Answer: Thank you for your enthusiastic comments. In the sentence from lines 228-232 in the original text, some words were missing because of typographical errors. The complete sentences are below.
In the case of 3-D gastric cancer organoids, not only the invasion activities (Figure 2B) but also the production of IL8 and NFkB expression was unaffected (in various H. pylori-infected organoids. However, their invasion activity and expression are significantly different in the 3-D organoids treated) by the recombinant HDGF and TNFa in vitro (data not shown).
These data of IL8 and NFkB p65 were generated by qPCR analysis to measure the RNA levels that are shown below. However, we need to study these issues in the future studies. Thus, in this paper, we chose not to show these data (data not shown) and deleted lines 228-232 in an original text.

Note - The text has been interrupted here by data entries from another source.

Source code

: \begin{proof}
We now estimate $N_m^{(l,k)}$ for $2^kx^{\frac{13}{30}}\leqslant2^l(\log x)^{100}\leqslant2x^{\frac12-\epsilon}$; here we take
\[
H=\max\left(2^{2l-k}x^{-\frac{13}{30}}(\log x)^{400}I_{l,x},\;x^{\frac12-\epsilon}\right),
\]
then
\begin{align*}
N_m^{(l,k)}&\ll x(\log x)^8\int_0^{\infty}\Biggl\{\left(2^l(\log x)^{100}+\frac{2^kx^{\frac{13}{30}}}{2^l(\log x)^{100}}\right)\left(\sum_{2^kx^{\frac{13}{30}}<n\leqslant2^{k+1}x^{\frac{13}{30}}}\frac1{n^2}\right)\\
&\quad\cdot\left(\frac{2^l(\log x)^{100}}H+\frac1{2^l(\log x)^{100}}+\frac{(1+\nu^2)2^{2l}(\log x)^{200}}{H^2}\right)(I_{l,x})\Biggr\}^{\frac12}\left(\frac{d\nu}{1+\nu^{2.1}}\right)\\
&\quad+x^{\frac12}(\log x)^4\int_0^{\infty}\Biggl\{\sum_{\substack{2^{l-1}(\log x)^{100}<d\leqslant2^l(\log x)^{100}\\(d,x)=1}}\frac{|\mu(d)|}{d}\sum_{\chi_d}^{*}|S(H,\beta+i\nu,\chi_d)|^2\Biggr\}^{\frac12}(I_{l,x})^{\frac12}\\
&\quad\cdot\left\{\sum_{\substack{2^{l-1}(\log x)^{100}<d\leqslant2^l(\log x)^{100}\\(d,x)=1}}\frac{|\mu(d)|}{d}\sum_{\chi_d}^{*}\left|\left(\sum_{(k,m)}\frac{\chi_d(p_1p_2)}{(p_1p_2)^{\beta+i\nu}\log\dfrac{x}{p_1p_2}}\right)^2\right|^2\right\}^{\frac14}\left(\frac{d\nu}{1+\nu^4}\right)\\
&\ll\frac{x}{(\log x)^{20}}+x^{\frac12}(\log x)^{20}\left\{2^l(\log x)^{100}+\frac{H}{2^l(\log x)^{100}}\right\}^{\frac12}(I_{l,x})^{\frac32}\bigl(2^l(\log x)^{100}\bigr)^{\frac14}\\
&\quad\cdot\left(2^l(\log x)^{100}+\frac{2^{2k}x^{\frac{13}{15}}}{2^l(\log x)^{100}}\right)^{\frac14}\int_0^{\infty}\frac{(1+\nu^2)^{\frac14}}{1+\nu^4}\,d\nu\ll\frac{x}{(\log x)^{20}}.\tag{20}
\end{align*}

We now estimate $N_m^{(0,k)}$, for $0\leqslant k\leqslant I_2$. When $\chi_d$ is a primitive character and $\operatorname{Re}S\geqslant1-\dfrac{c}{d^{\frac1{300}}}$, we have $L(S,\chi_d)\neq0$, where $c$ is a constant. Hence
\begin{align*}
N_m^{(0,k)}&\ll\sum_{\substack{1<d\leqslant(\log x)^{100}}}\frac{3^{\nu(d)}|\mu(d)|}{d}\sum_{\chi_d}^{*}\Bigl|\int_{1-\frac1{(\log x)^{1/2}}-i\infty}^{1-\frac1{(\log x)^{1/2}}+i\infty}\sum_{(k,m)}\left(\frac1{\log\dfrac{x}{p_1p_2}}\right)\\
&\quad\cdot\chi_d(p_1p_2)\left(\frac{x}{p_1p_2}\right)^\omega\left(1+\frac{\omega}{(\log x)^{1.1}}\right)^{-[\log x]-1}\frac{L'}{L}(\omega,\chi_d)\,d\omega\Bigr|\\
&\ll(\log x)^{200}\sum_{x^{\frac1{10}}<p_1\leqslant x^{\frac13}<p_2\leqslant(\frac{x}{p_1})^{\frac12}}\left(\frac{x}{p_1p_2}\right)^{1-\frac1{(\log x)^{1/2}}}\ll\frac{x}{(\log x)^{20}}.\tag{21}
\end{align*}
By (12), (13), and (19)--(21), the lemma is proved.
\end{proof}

The data on qPCR are shown below.
- Lines 192-199. It seems that the authors re-seeded the organoids by dissociating them now making them a 2D morphology and it might change the way the H. pylori interacts with the cells.
Answer: Thank you for your kind criticism. We agree with the reviewer’s opinion. The problem is a technical issue. The 3-D organoids use Matrigel to generate the 3-D structure. In the case of the invasion assay, we used an apparatus to measure the invasion activity where the wells were coated with a different type of Matrigel. This is why we used the digestion to break the 3-D cluster of the organoids briefly before applying it to the invasion apparatus. The methods were described in the following references (Sato T, Stange DE, Ferrante M, et al.: Long-term expansion of epithelial organoids from human colon, adenoma, adenocarcinoma, and Barrett's epithelium. Gastroenterology. 2011 141: 1762–1772; De Angelis ML, Francescangeli F, Nicolazzo C, et al.: An organoid model of colorectal circulating tumor cells with stem cell features, hybrid EMT state and distinctive therapy response profile. Journal of experimental & clinical cancer research. 2022 41:86).
.
4.5. Invasion assay
Organoids were treated by TryLETM Express Enzyme12694013 (ThermoFisher Scientific Inc., Waltham, MA, USA) to prepare the spheroplasts-like cells. Then, these gastric organoids were transferred to individual 8.0-mm Transwell plates (Costar; #3422, Corning, NY, USA) and coated with Matrigel (Corning, NY, USA.;1mg/mL) without serum. The Transwell plates were then put on a plate containing indicated organoids in culture medium for 7 days by the invasion assay [33, 34]. The invaded cells on the lower surface of membrane were fixed, stained, and counted under a microscope according to the manufacturer’s instructions.
- Fig 4. I'm unclear whether the data in all of the figures corresponds to which type of H.pylori strain.
Answer: Thank you for your kind advice. We have revised the figures to make sure they describe the correct names of the H. pylori strains.
CagA-GFP-Hp0547
ATCC 49503,
Hp1033,
HpCagLm Y58D/E59K,
HpHtrA171/nonL and nonCagL Y58/E59
- This manuscript would greatly benefit from English editing.
Answer: Thank you for your kind suggestion. The manuscript has been extensively revised by the Online English editing company.
Author Response File: Author Response.pdf
Reviewer 3 Report
No further comments
Author Response
Reviewer 3
No further comments.
Author Response File: Author Response.DOCX
Round 2
Reviewer 2 Report
The authors have satisfactorily addressed the comments made earlier in my review.